■ **ABOUT THIS TASK**:
Could you set down the records below exactly as they are, with no pictures?
+++++
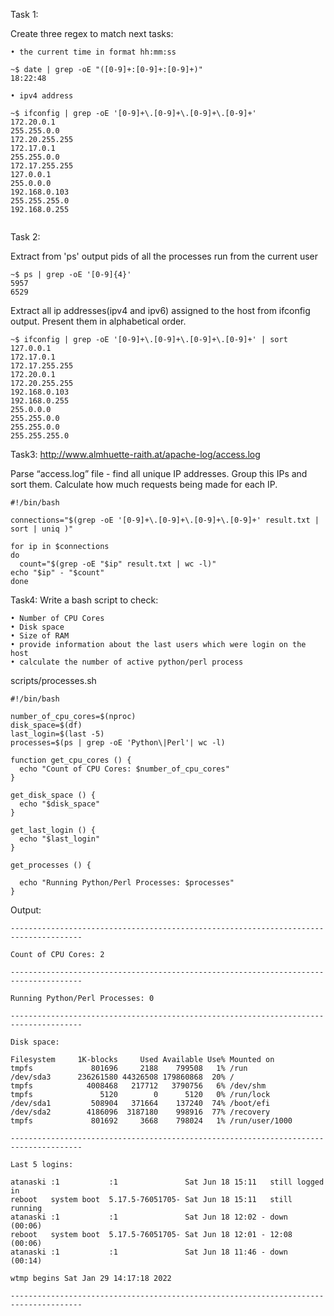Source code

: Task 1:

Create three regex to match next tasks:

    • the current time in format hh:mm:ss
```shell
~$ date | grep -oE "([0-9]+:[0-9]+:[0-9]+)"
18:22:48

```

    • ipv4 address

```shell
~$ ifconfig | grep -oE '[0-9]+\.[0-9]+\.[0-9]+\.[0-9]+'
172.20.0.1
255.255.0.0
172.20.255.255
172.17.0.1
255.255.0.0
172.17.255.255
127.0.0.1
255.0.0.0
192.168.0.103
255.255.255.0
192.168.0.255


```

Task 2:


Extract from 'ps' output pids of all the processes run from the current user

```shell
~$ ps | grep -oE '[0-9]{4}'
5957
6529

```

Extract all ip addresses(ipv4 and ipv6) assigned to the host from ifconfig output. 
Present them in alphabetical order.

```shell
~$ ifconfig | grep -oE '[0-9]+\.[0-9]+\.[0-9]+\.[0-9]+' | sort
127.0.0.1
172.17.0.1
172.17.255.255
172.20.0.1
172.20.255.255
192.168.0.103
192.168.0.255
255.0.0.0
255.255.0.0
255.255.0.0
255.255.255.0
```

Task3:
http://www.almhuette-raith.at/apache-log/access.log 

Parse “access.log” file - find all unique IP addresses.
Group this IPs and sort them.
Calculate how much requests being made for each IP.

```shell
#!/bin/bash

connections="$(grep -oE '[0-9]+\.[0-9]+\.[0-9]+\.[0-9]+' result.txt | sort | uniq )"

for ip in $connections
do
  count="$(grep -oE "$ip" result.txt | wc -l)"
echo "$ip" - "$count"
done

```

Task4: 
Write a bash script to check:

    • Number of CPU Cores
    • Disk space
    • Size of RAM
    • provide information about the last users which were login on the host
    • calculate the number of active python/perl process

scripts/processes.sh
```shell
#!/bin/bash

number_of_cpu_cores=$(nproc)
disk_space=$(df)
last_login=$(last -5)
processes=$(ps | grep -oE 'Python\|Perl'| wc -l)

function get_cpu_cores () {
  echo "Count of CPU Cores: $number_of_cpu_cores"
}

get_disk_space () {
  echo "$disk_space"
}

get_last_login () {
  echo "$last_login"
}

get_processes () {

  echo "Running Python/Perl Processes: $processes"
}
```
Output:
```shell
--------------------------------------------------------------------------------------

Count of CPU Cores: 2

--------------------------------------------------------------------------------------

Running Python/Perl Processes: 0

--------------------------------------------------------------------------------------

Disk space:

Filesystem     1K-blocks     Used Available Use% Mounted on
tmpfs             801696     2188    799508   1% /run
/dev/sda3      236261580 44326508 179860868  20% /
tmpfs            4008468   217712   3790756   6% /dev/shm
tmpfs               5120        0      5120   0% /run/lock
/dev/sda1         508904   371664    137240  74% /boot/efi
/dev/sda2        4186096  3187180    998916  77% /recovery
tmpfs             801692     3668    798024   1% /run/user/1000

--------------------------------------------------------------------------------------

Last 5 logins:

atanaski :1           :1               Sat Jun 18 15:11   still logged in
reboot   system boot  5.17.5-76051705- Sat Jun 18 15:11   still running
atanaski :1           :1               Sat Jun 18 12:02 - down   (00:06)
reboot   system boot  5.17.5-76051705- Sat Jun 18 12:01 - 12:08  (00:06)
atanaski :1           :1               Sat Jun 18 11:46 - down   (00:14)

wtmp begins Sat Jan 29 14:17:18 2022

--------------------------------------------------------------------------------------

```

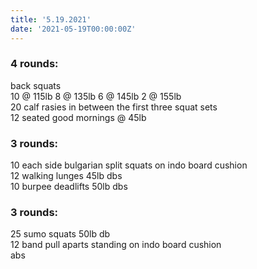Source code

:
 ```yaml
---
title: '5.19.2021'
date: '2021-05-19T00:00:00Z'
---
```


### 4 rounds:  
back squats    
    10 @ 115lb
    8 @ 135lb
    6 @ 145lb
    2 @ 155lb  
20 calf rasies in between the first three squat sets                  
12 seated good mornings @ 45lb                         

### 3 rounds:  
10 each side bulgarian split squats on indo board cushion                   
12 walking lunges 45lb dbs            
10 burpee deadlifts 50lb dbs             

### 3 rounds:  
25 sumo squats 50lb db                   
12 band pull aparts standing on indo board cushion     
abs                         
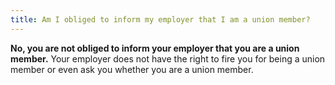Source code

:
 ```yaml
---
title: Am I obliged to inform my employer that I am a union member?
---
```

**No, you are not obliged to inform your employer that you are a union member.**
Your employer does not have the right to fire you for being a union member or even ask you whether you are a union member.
+++++
■ **RESPONSE TO THE TASK**:
Source code

: Task 1:

Create three regex to match next tasks:

    • the current time in format hh:mm:ss
```shell
~$ date | grep -oE "([0-9]+:[0-9]+:[0-9]+)"
18:22:48

```

    • ipv4 address

```shell
~$ ifconfig | grep -oE '[0-9]+\.[0-9]+\.[0-9]+\.[0-9]+'
172.20.0.1
255.255.0.0
172.20.255.255
172.17.0.1
255.255.0.0
172.17.255.255
127.0.0.1
255.0.0.0
192.168.0.103
255.255.255.0
192.168.0.255


```

Task 2:


Extract from 'ps' output pids of all the processes run from the current user

```shell
~$ ps | grep -oE '[0-9]{4}'
5957
6529

```

Extract all ip addresses(ipv4 and ipv6) assigned to the host from ifconfig output. 
Present them in alphabetical order.

```shell
~$ ifconfig | grep -oE '[0-9]+\.[0-9]+\.[0-9]+\.[0-9]+' | sort
127.0.0.1
172.17.0.1
172.17.255.255
172.20.0.1
172.20.255.255
192.168.0.103
192.168.0.255
255.0.0.0
255.255.0.0
255.255.0.0
255.255.255.0
```

Task3:
http://www.almhuette-raith.at/apache-log/access.log 

Parse “access.log” file - find all unique IP addresses.
Group this IPs and sort them.
Calculate how much requests being made for each IP.

```shell
#!/bin/bash

connections="$(grep -oE '[0-9]+\.[0-9]+\.[0-9]+\.[0-9]+' result.txt | sort | uniq )"

for ip in $connections
do
  count="$(grep -oE "$ip" result.txt | wc -l)"
echo "$ip" - "$count"
done

```

Task4: 
Write a bash script to check:

    • Number of CPU Cores
    • Disk space
    • Size of RAM
    • provide information about the last users which were login on the host
    • calculate the number of active python/perl process

scripts/processes.sh
```shell
#!/bin/bash

number_of_cpu_cores=$(nproc)
disk_space=$(df)
last_login=$(last -5)
processes=$(ps | grep -oE 'Python\|Perl'| wc -l)

function get_cpu_cores () {
  echo "Count of CPU Cores: $number_of_cpu_cores"
}

get_disk_space () {
  echo "$disk_space"
}

get_last_login () {
  echo "$last_login"
}

get_processes () {

  echo "Running Python/Perl Processes: $processes"
}
```
Output:
```shell
--------------------------------------------------------------------------------------

Count of CPU Cores: 2

--------------------------------------------------------------------------------------

Running Python/Perl Processes: 0

--------------------------------------------------------------------------------------

Disk space:

Filesystem     1K-blocks     Used Available Use% Mounted on
tmpfs             801696     2188    799508   1% /run
/dev/sda3      236261580 44326508 179860868  20% /
tmpfs            4008468   217712   3790756   6% /dev/shm
tmpfs               5120        0      5120   0% /run/lock
/dev/sda1         508904   371664    137240  74% /boot/efi
/dev/sda2        4186096  3187180    998916  77% /recovery
tmpfs             801692     3668    798024   1% /run/user/1000

--------------------------------------------------------------------------------------

Last 5 logins:

atanaski :1           :1               Sat Jun 18 15:11   still logged in
reboot   system boot  5.17.5-76051705- Sat Jun 18 15:11   still running
atanaski :1           :1               Sat Jun 18 12:02 - down   (00:06)
reboot   system boot  5.17.5-76051705- Sat Jun 18 12:01 - 12:08  (00:06)
atanaski :1           :1               Sat Jun 18 11:46 - down   (00:14)

wtmp begins Sat Jan 29 14:17:18 2022

--------------------------------------------------------------------------------------

```

Source code

:
 ```yaml
---
title: '5.19.2021'
date: '2021-05-19T00:00:00Z'
---
```


### 4 rounds:  
back squats    
    10 @ 115lb
    8 @ 135lb
    6 @ 145lb
    2 @ 155lb  
20 calf rasies in between the first three squat sets                  
12 seated good mornings @ 45lb                         

### 3 rounds:  
10 each side bulgarian split squats on indo board cushion                   
12 walking lunges 45lb dbs            
10 burpee deadlifts 50lb dbs             

### 3 rounds:  
25 sumo squats 50lb db                   
12 band pull aparts standing on indo board cushion     
abs                         
Source code

:
 ```yaml
---
title: Am I obliged to inform my employer that I am a union member?
---
```

**No, you are not obliged to inform your employer that you are a union member.**
Your employer does not have the right to fire you for being a union member or even ask you whether you are a union member.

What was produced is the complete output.